The name Tabarca speaks of its origin. The first settlers to colonise this island were people of Genoese origin rescued by the Spanish crown from Algerian captivity in the final third of the 18th century, and whose origin may be found on its namesake, Tabarka Island, off the coast of Tunisia. Alongside the new inhabitants, a military detachment was assigned to the island to defend it against seaborne incursions. The population reached one thousand inhabitants in the 19th century. There is currently a permanent winter population of about 50 people, which rises tenfold in summer It’s recommended you schedule your visit for spring or autumn so you can enjoy the magic tranquility of this island.

Once you arrive in Tabarca, the little village of San Pedro and San Pablo is a must-visit, with its walled citadel dating to the era Charles III, declared today a Historical-Artistic Site and a Place of Cultural Interest. In the Almadraba building, the New Tabarca Museum contributes making known the remarkable natural and cultural heritage of Tabarca, of the peoples for whom the sea was their main ally in their struggle to survive.

As you stroll through its streets, you’ll be astonished by the seafood cuisine on offer, in which the popular caldero, a fish-and-rice dish, is a highlight. Beyond the walls, in the area called Campo, is the defensive tower of San José, which was a prison in the 19th century. There is also a lighthouse at the eastern end of the island.

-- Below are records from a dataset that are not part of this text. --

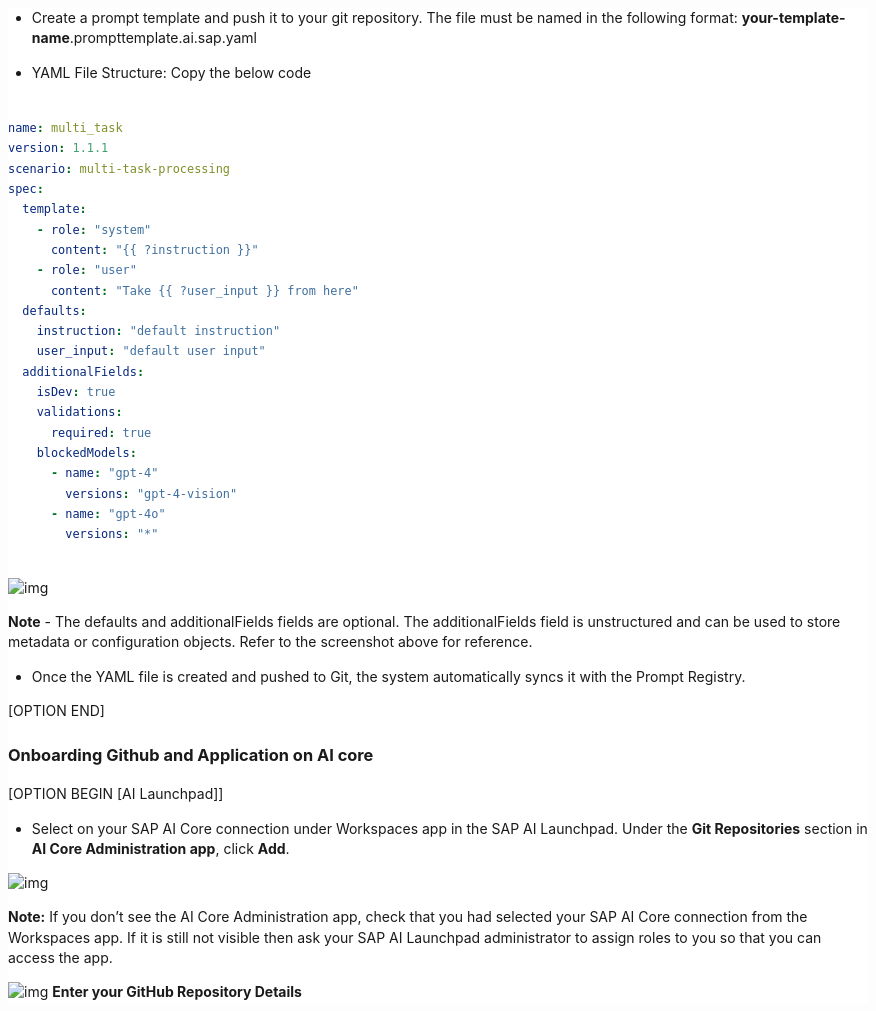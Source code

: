 - Create a prompt template and push it to your git repository.  The file must be named in the following format: **your-template-name**.prompttemplate.ai.sap.yaml

- YAML File Structure: Copy the below code

```YAML

name: multi_task
version: 1.1.1
scenario: multi-task-processing
spec:
  template:
    - role: "system"
      content: "{{ ?instruction }}"
    - role: "user"
      content: "Take {{ ?user_input }} from here"
  defaults:
    instruction: "default instruction"
    user_input: "default user input"
  additionalFields:
    isDev: true
    validations:
      required: true
    blockedModels:
      - name: "gpt-4"
        versions: "gpt-4-vision"
      - name: "gpt-4o"
        versions: "*"
 
```
![img](img/image001.png)

**Note** - The defaults and additionalFields fields are optional.  The additionalFields field is unstructured and can be used to store metadata or configuration objects. Refer to the screenshot above for reference. 

- Once the YAML file is created and pushed to Git, the system automatically syncs it with the Prompt Registry. 

[OPTION END]

### Onboarding Github and Application on AI core 

[OPTION BEGIN [AI Launchpad]]

- Select on your SAP AI Core connection under Workspaces app in the SAP AI Launchpad. Under the **Git Repositories** section in **AI Core Administration app**, click **Add**. 

![img](img/image003.png)

**Note:** If you don’t see the AI Core Administration app, check that you had selected your SAP AI Core connection from the Workspaces app. If it is still not visible then ask your SAP AI Launchpad administrator to assign roles to you so that you can access the app. 

![img](img/img_1.png) 
**Enter your GitHub Repository Details**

The marine reserve has an official fish ranger service that patrols with support vessels. Due to its status as a protected natural space, it is essential, before sailing to the island, you look up the requirements for visiting, anchoring and going ashore. If you don’t have your own vessel, the boats known as “tabarqueras” offer regular transport to the island from the nearby port of Santa Pola and, in summer, from the port of Alicante.